Required action: All entries are to be transcribed exactly. Pictures are not part of the copy.

Rendered images with source text
○ ○ ○ ○ ○

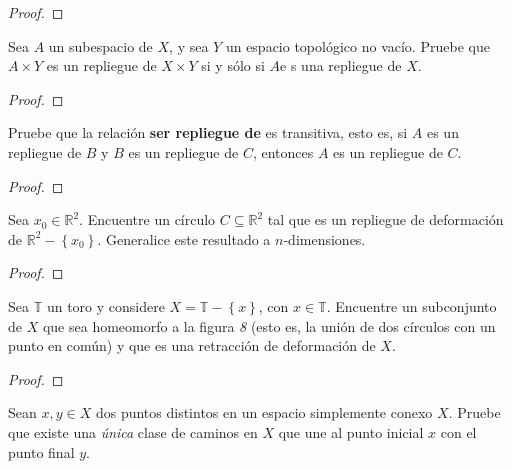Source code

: \documentclass[12pt]{report}
\theoremstyle{largebreak}
\begin{document}
    \begin{proof}
        
    \end{proof}

    \begin{excer}
        Sea $A$ un subespacio de $X$, y sea $Y$ un espacio topológico no vacío. Pruebe que $A\times Y$ es un repliegue de $X\times Y$ si y sólo si $A$e s una repliegue de $X$.
    \end{excer}

    \begin{proof}
        
    \end{proof}

    \begin{excer}
        Pruebe que la relación \textbf{ser repliegue de} es transitiva, esto es, si $A$ es un repliegue de $B$ y $B$ es un repliegue de $C$, entonces $A$ es un repliegue de $C$.
    \end{excer}

    \begin{proof}
        
    \end{proof}

    \begin{excer}
        Sea $x_0\in\mathbb{R}^2$. Encuentre un círculo $C\subseteq\mathbb{R}^2$ tal que es un repliegue de deformación de $\mathbb{R}^2-\left\{x_0\right\}$. Generalice este resultado a $n$-dimensiones.
    \end{excer}

    \begin{proof}
        
    \end{proof}

    \begin{excer}
        Sea $\mathbb{T}$ un toro y considere $X=\mathbb{T}-\left\{x\right\}$, con $x\in\mathbb{T}$. Encuentre un subconjunto de $X$ que sea homeomorfo a la figura \textit{8} (esto es, la unión de dos círculos con un punto en común) y que es una retracción de deformación de $X$.
    \end{excer}

    \begin{proof}
        
    \end{proof}

    \begin{excer}
        Sean $x,y\in X$ dos puntos distintos en un espacio simplemente conexo $X$. Pruebe que existe una \textit{única} clase de caminos en $X$ que une al punto inicial $x$ con el punto final $y$.
    \end{excer}
\end{document}

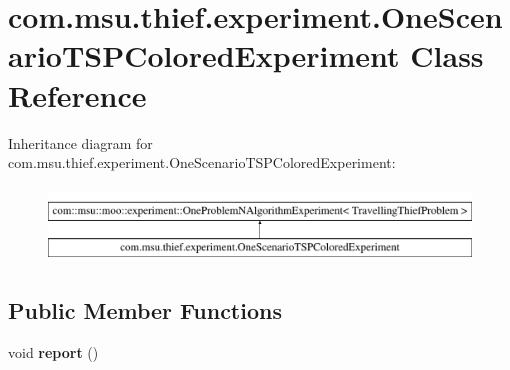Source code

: \hypertarget{classcom_1_1msu_1_1thief_1_1experiment_1_1OneScenarioTSPColoredExperiment}{\section{com.\-msu.\-thief.\-experiment.\-One\-Scenario\-T\-S\-P\-Colored\-Experiment Class Reference}
\label{classcom_1_1msu_1_1thief_1_1experiment_1_1OneScenarioTSPColoredExperiment}
}
Inheritance diagram for com.\-msu.\-thief.\-experiment.\-One\-Scenario\-T\-S\-P\-Colored\-Experiment\-:\begin{figure}[H]
\begin{center}
\leavevmode
\includegraphics[height=2.000000cm]{classcom_1_1msu_1_1thief_1_1experiment_1_1OneScenarioTSPColoredExperiment}
\end{center}
\end{figure}
\subsection*{Public Member Functions}
\begin{DoxyCompactItemize}
\item 
\hypertarget{classcom_1_1msu_1_1thief_1_1experiment_1_1OneScenarioTSPColoredExperiment_aee1023321c1847259f1f1b9fbfb434ed}{void {\bfseries report} ()}\label{classcom_1_1msu_1_1thief_1_1experiment_1_1OneScenarioTSPColoredExperiment_aee1023321c1847259f1f1b9fbfb434ed}

\end{DoxyCompactItemize}
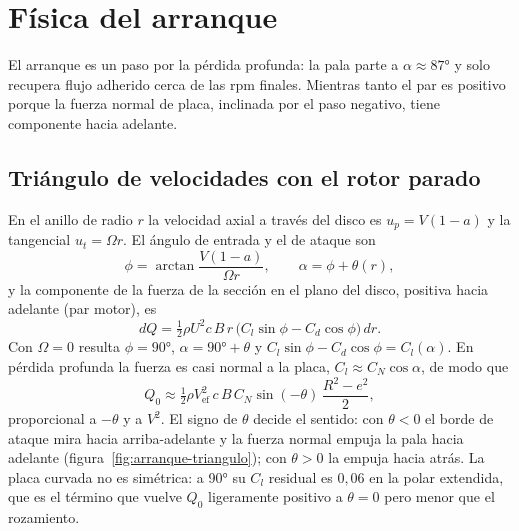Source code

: \section{Física del arranque}\label{sec:arranque-fisica}

El arranque es un paso por la pérdida profunda: la pala parte a $\alpha\approx\ang{87}$ y
solo recupera flujo adherido cerca de las rpm finales. Mientras tanto el par es positivo
porque la fuerza normal de placa, inclinada por el paso negativo, tiene componente hacia
adelante.

\subsection{Triángulo de velocidades con el rotor parado}

En el anillo de radio $r$ la velocidad axial a través del disco es $u_p=V(1-a)$ y la
tangencial $u_t=\Omega r$. El ángulo de entrada y el de ataque son
\begin{equation}
  \phi=\arctan\frac{V(1-a)}{\Omega r},\qquad \alpha=\phi+\theta(r),
  \label{eq:arranque-alfa}
\end{equation}
y la componente de la fuerza de la sección en el plano del disco, positiva hacia adelante
(par motor), es
\begin{equation}
  dQ=\tfrac12\rho U^2 c\,B\,r\,\bigl(C_l\sin\phi-C_d\cos\phi\bigr)\,dr .
  \label{eq:arranque-dq}
\end{equation}
Con $\Omega=0$ resulta $\phi=\ang{90}$, $\alpha=\ang{90}+\theta$ y
$C_l\sin\phi-C_d\cos\phi=C_l(\alpha)$. En pérdida profunda la fuerza es casi normal a la
placa, $C_l\approx C_N\cos\alpha$, de modo que
\begin{equation}
  Q_0\approx\tfrac12\rho V_\text{ef}^2\,c\,B\,C_N\sin(-\theta)\,\frac{R^2-e^2}{2},
  \label{eq:arranque-q0}
\end{equation}
proporcional a $-\theta$ y a $V^2$. El signo de $\theta$ decide el sentido: con
$\theta<0$ el borde de ataque mira hacia arriba-adelante y la fuerza normal empuja la pala
hacia adelante (figura~\ref{fig:arranque-triangulo}); con $\theta>0$ la empuja hacia atrás.
La placa curvada no es simétrica: a \ang{90} su $C_l$ residual es
$0{,}06$ en la polar extendida, que es el término que vuelve $Q_0$ ligeramente positivo a
$\theta=0$ pero menor que el rozamiento.

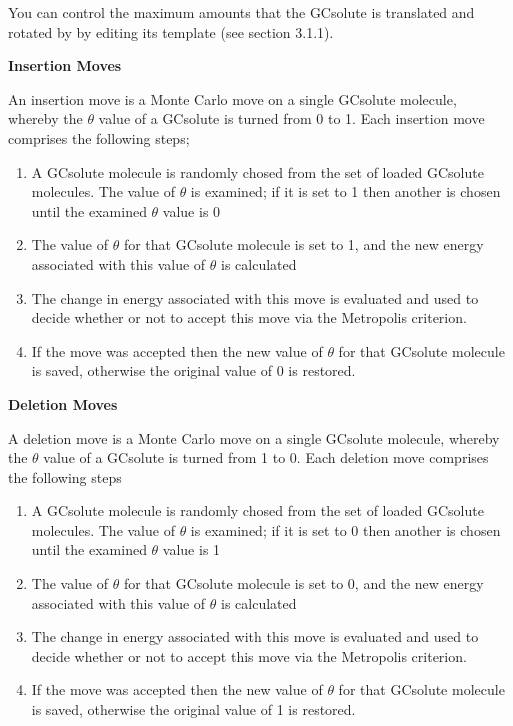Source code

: \documentclass[letterpaper,10pt,english]{sphinxmanual}
\begin{document}
You can control the maximum amounts that the GCsolute is translated and rotated by by editing its template (see section 3.1.1).

\textbf{Insertion Moves}

An insertion move is a Monte Carlo move on a single GCsolute molecule, whereby the \(\theta\) value of a GCsolute is turned from 0 to 1. Each insertion move comprises the following steps;
\begin{enumerate}
\item {} 
A GCsolute molecule is randomly chosed from the set of loaded GCsolute molecules. The value of \(\theta\) is examined; if it is set to 1 then another is chosen until the examined \(\theta\) value is 0

\item {} 
The value of \(\theta\) for that GCsolute molecule is set to 1, and the new energy associated with this value of \(\theta\) is calculated

\item {} 
The change in energy associated with this move is evaluated and used to decide whether or not to accept this move via the Metropolis criterion.

\item {} 
If the move was accepted then the new value of \(\theta\) for that GCsolute molecule is saved, otherwise the original value of 0 is restored.

\end{enumerate}

\textbf{Deletion Moves}

A deletion move is a Monte Carlo move on a single GCsolute molecule, whereby the \(\theta\) value of a GCsolute is turned from 1 to 0. Each deletion move comprises the following steps
\begin{enumerate}
\item {} 
A GCsolute molecule is randomly chosed from the set of loaded GCsolute molecules. The value of \(\theta\) is examined; if it is set to 0 then another is chosen until the examined \(\theta\) value is 1

\item {} 
The value of \(\theta\) for that GCsolute molecule is set to 0, and the new energy associated with this value of \(\theta\) is calculated

\item {} 
The change in energy associated with this move is evaluated and used to decide whether or not to accept this move via the Metropolis criterion.

\item {} 
If the move was accepted then the new value of \(\theta\) for that GCsolute molecule is saved, otherwise the original value of 1 is restored.

\end{enumerate}
\end{document}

○ ○ ○ ○ ○

Solution for this problem:
Source code

: \documentclass[12pt]{report}
\theoremstyle{largebreak}
\begin{document}
    \begin{proof}
        
    \end{proof}

    \begin{excer}
        Sea $A$ un subespacio de $X$, y sea $Y$ un espacio topológico no vacío. Pruebe que $A\times Y$ es un repliegue de $X\times Y$ si y sólo si $A$e s una repliegue de $X$.
    \end{excer}

    \begin{proof}
        
    \end{proof}

    \begin{excer}
        Pruebe que la relación \textbf{ser repliegue de} es transitiva, esto es, si $A$ es un repliegue de $B$ y $B$ es un repliegue de $C$, entonces $A$ es un repliegue de $C$.
    \end{excer}

    \begin{proof}
        
    \end{proof}

    \begin{excer}
        Sea $x_0\in\mathbb{R}^2$. Encuentre un círculo $C\subseteq\mathbb{R}^2$ tal que es un repliegue de deformación de $\mathbb{R}^2-\left\{x_0\right\}$. Generalice este resultado a $n$-dimensiones.
    \end{excer}

    \begin{proof}
        
    \end{proof}

    \begin{excer}
        Sea $\mathbb{T}$ un toro y considere $X=\mathbb{T}-\left\{x\right\}$, con $x\in\mathbb{T}$. Encuentre un subconjunto de $X$ que sea homeomorfo a la figura \textit{8} (esto es, la unión de dos círculos con un punto en común) y que es una retracción de deformación de $X$.
    \end{excer}

    \begin{proof}
        
    \end{proof}

    \begin{excer}
        Sean $x,y\in X$ dos puntos distintos en un espacio simplemente conexo $X$. Pruebe que existe una \textit{única} clase de caminos en $X$ que une al punto inicial $x$ con el punto final $y$.
    \end{excer}
\end{document}

Source code

: \hypertarget{classcom_1_1msu_1_1thief_1_1experiment_1_1OneScenarioTSPColoredExperiment}{\section{com.\-msu.\-thief.\-experiment.\-One\-Scenario\-T\-S\-P\-Colored\-Experiment Class Reference}
\label{classcom_1_1msu_1_1thief_1_1experiment_1_1OneScenarioTSPColoredExperiment}
}
Inheritance diagram for com.\-msu.\-thief.\-experiment.\-One\-Scenario\-T\-S\-P\-Colored\-Experiment\-:\begin{figure}[H]
\begin{center}
\leavevmode
\includegraphics[height=2.000000cm]{classcom_1_1msu_1_1thief_1_1experiment_1_1OneScenarioTSPColoredExperiment}
\end{center}
\end{figure}
\subsection*{Public Member Functions}
\begin{DoxyCompactItemize}
\item 
\hypertarget{classcom_1_1msu_1_1thief_1_1experiment_1_1OneScenarioTSPColoredExperiment_aee1023321c1847259f1f1b9fbfb434ed}{void {\bfseries report} ()}\label{classcom_1_1msu_1_1thief_1_1experiment_1_1OneScenarioTSPColoredExperiment_aee1023321c1847259f1f1b9fbfb434ed}

\end{DoxyCompactItemize}
Source code

: \section{Física del arranque}\label{sec:arranque-fisica}

El arranque es un paso por la pérdida profunda: la pala parte a $\alpha\approx\ang{87}$ y
solo recupera flujo adherido cerca de las rpm finales. Mientras tanto el par es positivo
porque la fuerza normal de placa, inclinada por el paso negativo, tiene componente hacia
adelante.

\subsection{Triángulo de velocidades con el rotor parado}

En el anillo de radio $r$ la velocidad axial a través del disco es $u_p=V(1-a)$ y la
tangencial $u_t=\Omega r$. El ángulo de entrada y el de ataque son
\begin{equation}
  \phi=\arctan\frac{V(1-a)}{\Omega r},\qquad \alpha=\phi+\theta(r),
  \label{eq:arranque-alfa}
\end{equation}
y la componente de la fuerza de la sección en el plano del disco, positiva hacia adelante
(par motor), es
\begin{equation}
  dQ=\tfrac12\rho U^2 c\,B\,r\,\bigl(C_l\sin\phi-C_d\cos\phi\bigr)\,dr .
  \label{eq:arranque-dq}
\end{equation}
Con $\Omega=0$ resulta $\phi=\ang{90}$, $\alpha=\ang{90}+\theta$ y
$C_l\sin\phi-C_d\cos\phi=C_l(\alpha)$. En pérdida profunda la fuerza es casi normal a la
placa, $C_l\approx C_N\cos\alpha$, de modo que
\begin{equation}
  Q_0\approx\tfrac12\rho V_\text{ef}^2\,c\,B\,C_N\sin(-\theta)\,\frac{R^2-e^2}{2},
  \label{eq:arranque-q0}
\end{equation}
proporcional a $-\theta$ y a $V^2$. El signo de $\theta$ decide el sentido: con
$\theta<0$ el borde de ataque mira hacia arriba-adelante y la fuerza normal empuja la pala
hacia adelante (figura~\ref{fig:arranque-triangulo}); con $\theta>0$ la empuja hacia atrás.
La placa curvada no es simétrica: a \ang{90} su $C_l$ residual es
$0{,}06$ en la polar extendida, que es el término que vuelve $Q_0$ ligeramente positivo a
$\theta=0$ pero menor que el rozamiento.

Source code

: \documentclass[letterpaper,10pt,english]{sphinxmanual}
\begin{document}
You can control the maximum amounts that the GCsolute is translated and rotated by by editing its template (see section 3.1.1).

\textbf{Insertion Moves}

An insertion move is a Monte Carlo move on a single GCsolute molecule, whereby the \(\theta\) value of a GCsolute is turned from 0 to 1. Each insertion move comprises the following steps;
\begin{enumerate}
\item {} 
A GCsolute molecule is randomly chosed from the set of loaded GCsolute molecules. The value of \(\theta\) is examined; if it is set to 1 then another is chosen until the examined \(\theta\) value is 0

\item {} 
The value of \(\theta\) for that GCsolute molecule is set to 1, and the new energy associated with this value of \(\theta\) is calculated

\item {} 
The change in energy associated with this move is evaluated and used to decide whether or not to accept this move via the Metropolis criterion.

\item {} 
If the move was accepted then the new value of \(\theta\) for that GCsolute molecule is saved, otherwise the original value of 0 is restored.

\end{enumerate}

\textbf{Deletion Moves}

A deletion move is a Monte Carlo move on a single GCsolute molecule, whereby the \(\theta\) value of a GCsolute is turned from 1 to 0. Each deletion move comprises the following steps
\begin{enumerate}
\item {} 
A GCsolute molecule is randomly chosed from the set of loaded GCsolute molecules. The value of \(\theta\) is examined; if it is set to 0 then another is chosen until the examined \(\theta\) value is 1

\item {} 
The value of \(\theta\) for that GCsolute molecule is set to 0, and the new energy associated with this value of \(\theta\) is calculated

\item {} 
The change in energy associated with this move is evaluated and used to decide whether or not to accept this move via the Metropolis criterion.

\item {} 
If the move was accepted then the new value of \(\theta\) for that GCsolute molecule is saved, otherwise the original value of 1 is restored.

\end{enumerate}
\end{document}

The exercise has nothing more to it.